A single sneeze is a relief, a series is aggravating. I will have a flash of anger at my body escaping my control. It ends with a long, loud single syllable swear (the words and language, usually excrement related, will vary and I have yet to identify the variables that affect this choice). I am frustrated. It is as-if my mind wants to complain that my body has a mind of its own.

I have the same problem with my computer and my phone. Which is a misleading statement, or what could be called a Freudian slip, because I am blaming them for my body’s independence.
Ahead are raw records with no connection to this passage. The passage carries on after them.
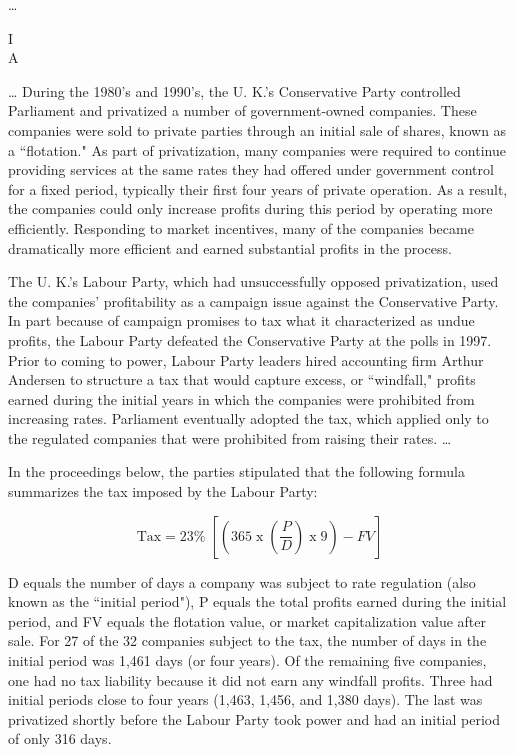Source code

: \begin{select}


\ldots 


\begin{center}
 I \\
 A
\end{center}

\ldots 
During the 1980's and 1990's, the U. K.'s Conservative Party controlled Parliament and privatized a number of government-owned companies. These companies were sold to private parties through an initial sale of shares, known as a ``flotation." As part of privatization, many companies were required to continue providing services at the same rates they had offered under government control for a fixed period, typically their first four years of private operation. As a result, the companies could only increase profits during this period by operating more efficiently. Responding to market incentives, many of the companies became dramatically more efficient and earned substantial profits in the process.

The U. K.'s Labour Party, which had unsuccessfully opposed privatization, used the companies' profitability as a campaign issue against the Conservative Party. In part because of campaign promises to tax what it characterized as undue profits, the Labour Party defeated the Conservative Party at the polls in 1997. Prior to coming to power, Labour Party leaders hired accounting firm Arthur Andersen to structure a tax that would capture excess, or ``windfall," profits earned during the initial years in which the companies were prohibited from increasing rates. Parliament eventually adopted the tax, which applied only to the regulated companies that were prohibited from raising their rates. \ldots 

In the proceedings below, the parties stipulated that the following formula summarizes the tax imposed by the Labour Party: 

\begin{displaymath}
 \textrm{Tax} = 23\%\;  [ (365\; \textrm{x}\;  (\frac{P}{D}) \; \textrm{x}\; 9)-FV]
 \end{displaymath}


D equals the number of days a company was subject to rate regulation (also known as the ``initial period"), P equals the total profits earned during the initial period, and FV equals the flotation value, or market capitalization value after sale. For 27 of the 32 companies subject to the tax, the number of days in the initial period was 1,461 days (or four years). Of the remaining five companies, one had no tax liability because it did not earn any windfall profits. Three had initial periods close to four years (1,463, 1,456, and 1,380 days). The last was privatized shortly before the Labour Party took power and had an initial period of only 316 days.


\end{select}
For example, my mind has instructed my hand to click somewhere and it missed. I now have an error message. Add a little vanity, like a quiz where the program is keeping score, to my frustration and I am now having problems clicking on the right spot to dismiss the message. If I miss more than once, I will end up clicking on the button with a hatred that shocks me in the aftermath. I am lucky that this has yet to be the cause of a need for a new phone.

It’s cascading frustrations. Frustrated that my movements didn’t match my intentions, frustration that this has upset me, frustration that this is further disturbing my control, which disturbs my self-control and so on until I need to take breath and slow down. Queue the opening line of Simon and Garfunkel‘s The 59th Street Bridge Song and I break out of the cycle.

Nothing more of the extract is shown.